Thank you for the help. All of the shops here, in Tokyo and surrounding area, are still closed so I have no way to get any info. This site is really helpful.


----------



## Carolinek (Apr 2, 2014)

I use a B-air dryer similar to this one. It is pricey, but dries them quickly and fluffs the coat beautifully.i wouldn’t be without it. It takes a while to get used to the HV dryers, they are very powerful. Be careful not point it at her face, inside her ears, or any other orifices at high speed. I switch to the lower speeds to do anything near their face.

I’m not a pro but do groom all four of my dogs at home, and I’ve developed the skills, it does take a bit of practice though!

We are in phase one opening in my area. Hopefully Tokyo will e able to open soon as well.


----------



## Mark (Dec 17, 2014)

Thank you Raindrops. I found some retailers in Japan online, but they are all out of stock. They estimate the end of June to the beginning of July for shipping and another 2-3 weeks for delivery. (Must be send from the USA, but a triple the US$ price!)


----------



## Raindrops (Mar 24, 2019)

Mark said:


> Thank you Raindrops. I found some retailers in Japan online, but they are all out of stock. They estimate the end of June to the beginning of July for shipping and another 2-3 weeks for delivery. (Must be send from the USA, but a triple the US$ price!)


Yes, I feared that might be the case if it's not carried locally. But there may be a similar product that you can get in Japan. I think Shernbao makes similar dryers and is based in China. Another brand that is popular is K-9 Dryers and Shelandy. You may be able to contact a local groomer and see if they can recommend a good one that won't have to be shipped so far.


----------



## Mark (Dec 17, 2014)

Thank you for your help. Looking online (Mostly amazon Japan) it looks like no matter what, I will have to wait a while before they become available. I think I will heed your advice, and check with some local salons after they are up and running again, to find out what options there are in Japan as after-service could be thing of importance going down the road. 
I finally was able to get a WAHL Bravura clipper Sunday.
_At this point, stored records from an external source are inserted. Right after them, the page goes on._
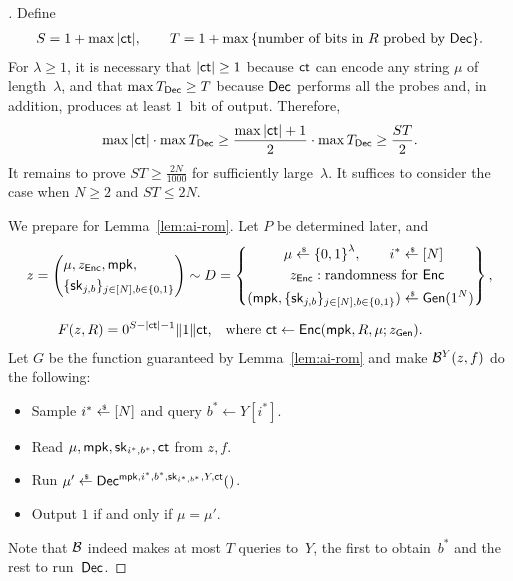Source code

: \begin{proof}[]
Define
\begin{align*}
S=1+\max{|\ct|},\qquad
T=1+\max{\{\textup{number of bits in $R$ probed by $\Dec$}\}}.
\end{align*}
For ${\lambda\geq 1}$, it is necessary
that ${|\ct|\geq 1}$ because $\ct$ can encode any string $\mu$ of length~$\lambda$, and
that ${\max{\TDec}\geq T}$ because $\Dec$ performs all the probes and, in addition, produces at least $1$~bit of output.
Therefore,
\begin{align*}
\max{|\ct|}\cdot\max{\TDec}
\geq\frac{\max{|\ct|}+1}{2}\cdot\max{\TDec}
\geq\frac{ST}{2}.
\end{align*}
It remains to prove ${ST\geq\frac{2N}{1000}}$ for sufficiently large~$\lambda$.
It suffices to consider the case when ${N\geq 2}$ and ${ST\leq 2N}$.

We prepare for Lemma~\ref{lem:ai-rom}.
Let $P$ be determined later, and
\begin{align*}
z&{}=\left(\begin{aligned}
&\mu,z_\Enc,\mpk,\\
&\{\sk_{j,b}\}_{j\in[N],b\in\bit}
\end{aligned}\right)\sim D=
\left\{\begin{aligned}
\mu\draws\bit^\lambda,\qquad
i^\ast\draws{}&[N]\\
z_\Enc:\textup{randomness for }&\Enc\\
(\mpk,\{\sk_{j,b}\}_{j\in[N],b\in\bit})\draws{}&\Gen(1^N)
\end{aligned}\right\},\\
\rule[1.5em]{0pt}{0pt}
F(z,R)
\hspace*{-5em}&\hspace*{5em}
{}=0^{S-|\ct|-1}\concat 1\concat\ct\textup{,\quad where }
\ct\gets\Enc(\mpk,R,\mu;z_\Gen).
\end{align*}
Let $G$ be the function guaranteed by Lemma~\ref{lem:ai-rom} and make
${\mathcal{B}}^Y(z,f)$ do the following:
\begin{itemize}
\item Sample ${i^\ast\draws[N]}$ and query ${b^\ast\gets Y[i^\ast]}$.
\item Read $\mu,\mpk,\sk_{i^\ast,b^\ast},\ct$ from $z,f$.
\item Run ${\mu'\draws\Dec^{\mpk,i^\ast,b^\ast,\sk_{i^\ast,b^\ast},Y,\ct}()}$.
\item Output $1$ if and only if ${\mu=\mu'}$.
\end{itemize}
Note that ${\mathcal{B}}$ indeed makes at most $T$ queries to~$Y$,
the first to obtain~$b^\ast$ and the rest to run~$\Dec$.


\end{proof}
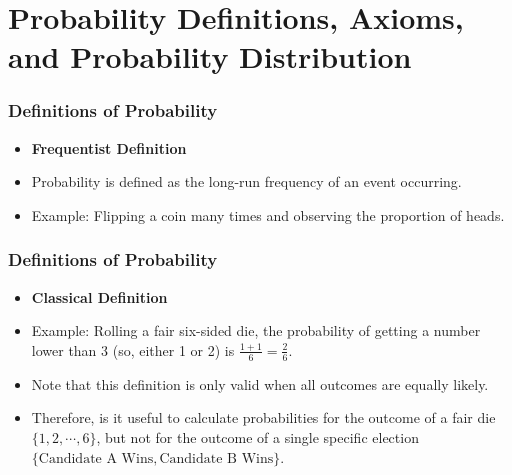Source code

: \documentclass[handout]{beamer} %
\begin{document}
\section{Probability Definitions, Axioms, and Probability Distribution}

\begin{frame}
\frametitle{Definitions of Probability}
\begin{itemize}
    \item \textbf{Frequentist Definition}
\end{itemize}

\pause

    \begin{itemize}
        \item Probability is defined as the long-run frequency of an event occurring.  \pause
        \item Example: Flipping a coin many times and observing the proportion of heads.
    \end{itemize}
\end{frame}

\begin{frame}
\frametitle{Definitions of Probability}
\begin{itemize}
    \item \textbf{Classical Definition}
\end{itemize}

\pause

    \begin{itemize}
        \item Example: Rolling a fair six-sided die, the probability of getting a number lower than 3 (so, either 1 or 2) is \( \frac{1+1}{6} =\frac{2}{6} \). \pause
        \item Note that this definition is only valid when all outcomes are equally likely. \pause
        \item Therefore, is it useful to calculate probabilities for the outcome of a fair die $\{1,2, \cdots, 6\}$, but not for the outcome of a single specific election $\{\text{Candidate A Wins}, \text{Candidate B Wins}\}$.
    \end{itemize}
\end{frame}
\end{document}
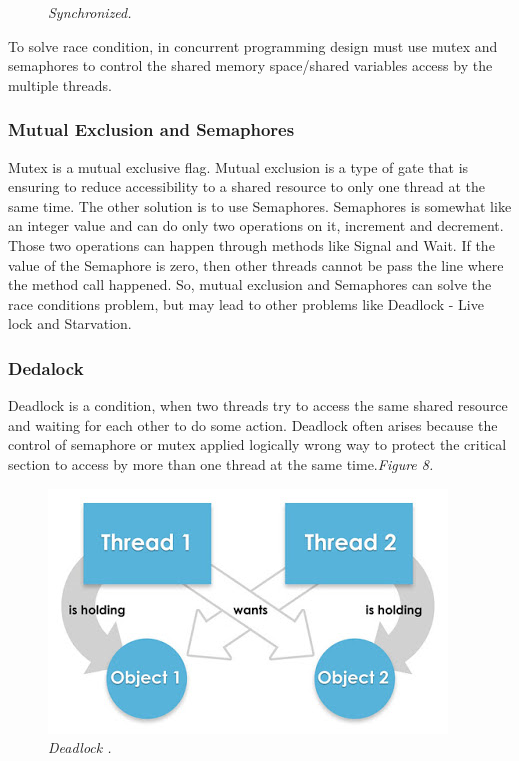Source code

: \documentclass[12pt]{article}
\begin{document}
\begin{figure}[h!]
\begin{minipage}[h!]{0.4\textwidth}
    \caption{\textit{\color{gray}Synchronized\cite{Florian}.}}
  \end{minipage}
\end{figure}

To solve race condition, in concurrent programming design must use mutex and semaphores to control the shared memory space/shared variables access by the multiple threads.

	\subsubsection{Mutual Exclusion and Semaphores}
Mutex is a mutual exclusive flag. Mutual exclusion is a type of gate that is ensuring to reduce accessibility to a shared resource to only one thread at the same time. The other solution is to use Semaphores. Semaphores is somewhat like an integer value and can do only two operations on it, increment and decrement. Those two operations can happen through methods like Signal and Wait. If the value of the Semaphore is zero, then other threads cannot be pass the line where the method call happened.\citep{Nick&Julie}
So, mutual exclusion and Semaphores can solve the race conditions problem, but may lead to other problems like Deadlock - Live lock and Starvation.

	\subsubsection{Dedalock}
Deadlock is a condition, when two threads try to access the same shared resource and waiting for each other to do some action. Deadlock often arises because the control of semaphore or mutex applied logically wrong way to protect the critical section to access by more than one thread at the same time.\textit{\color{gray}Figure 8.}

\begin{figure}[h!]
\centering
\includegraphics[scale=0.5]{Pictures/deadlock.png}
\caption{\textit{\color{gray}Deadlock \cite{Paul}.}}
\end{figure}
\end{document}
After the thread on clippers a while back, I tried to find one, but all were sold out or triple the regular price. (I don't want to put a price on the care of my angels, but I really don't want to support that kind of business practice)


----------



## Mark (Dec 17, 2014)

Sorry, but as you asked for a photo, here is one right after their last spa day in April.


----------



## Raindrops (Mar 24, 2019)

Mark said:


> Sorry, but as you asked for a photo, here is one right after their last spa day in April.


They are darling! They look very pampered. You will have good success with the bravura. I use it with the metal clip combs and shears to do all my grooming. It works well, as you can see!


----------



## Mark (Dec 17, 2014)

Wow! I hope to be able to trip that well some day. Until now, the salon has always done scissor cuts, so I am a little nervous. I tried to order the metal clip combs that everyone talked about, but again, everywhere is out of stock. I am now thinking about the next lockdown (hopefully it will never happen) but I owe it to them to be prepared fo a full-on home-grooming session if need be. I regret not trying things a little sooner. I was just too scared. As someone wrote, it is hair and it will grow back. I just don't want to hurt them or their health in anyway.


----------



## Carolinek (Apr 2, 2014)

They are adorable, and that is a very nice groom! I haven’t tried that style of grooming but there are a lot of tutorials. I also use the Wall cordless with metal clips. I do some scissoring around the face. Here is Gracie.


----------



## Mark (Dec 17, 2014)

Sooo cute! I really like her curly top, shaved face and ear look. Over here, and I don't know why, but they don't usually seem to share or close cut around the faces. When Isabelle was just a young pup, I had asked about a shaved face, but they looked and me a little funny and said it wouldn't look very nice. Looking back, I'm not sure if it was due to her face shape, or since I don't see other poodles with shaved faces, it is just something they don't like doing...???
Does Gracie mind shaving around her face? Isabelle didn't seem to like it when I tried to use scissors (before my Wahl Bravura arrived. I think it was just that she felt my fear. I have always had dogs, but never a poodle. Mostly shorter haired dogs; beagles, golden retrievers, and miniature long haired dachshunds, but still their fur is not that long.


----------



## Raindrops (Mar 24, 2019)

Mark said:


> Sooo cute! I really like her curly top, shaved face and ear look. Over here, and I don't know why, but they don't usually seem to share or close cut around the faces. When Isabelle was just a young pup, I had asked about a shaved face, but they looked and me a little funny and said it wouldn't look very nice. Looking back, I'm not sure if it was due to her face shape, or since I don't see other poodles with shaved faces, it is just something they don't like doing...???
> Does Gracie mind shaving around her face? Isabelle didn't seem to like it when I tried to use scissors (before my Wahl Bravura arrived. I think it was just that she felt my fear. I have always had dogs, but never a poodle. Mostly shorter haired dogs; beagles, golden retrievers, and miniature long haired dachshunds, but still their fur is not that long.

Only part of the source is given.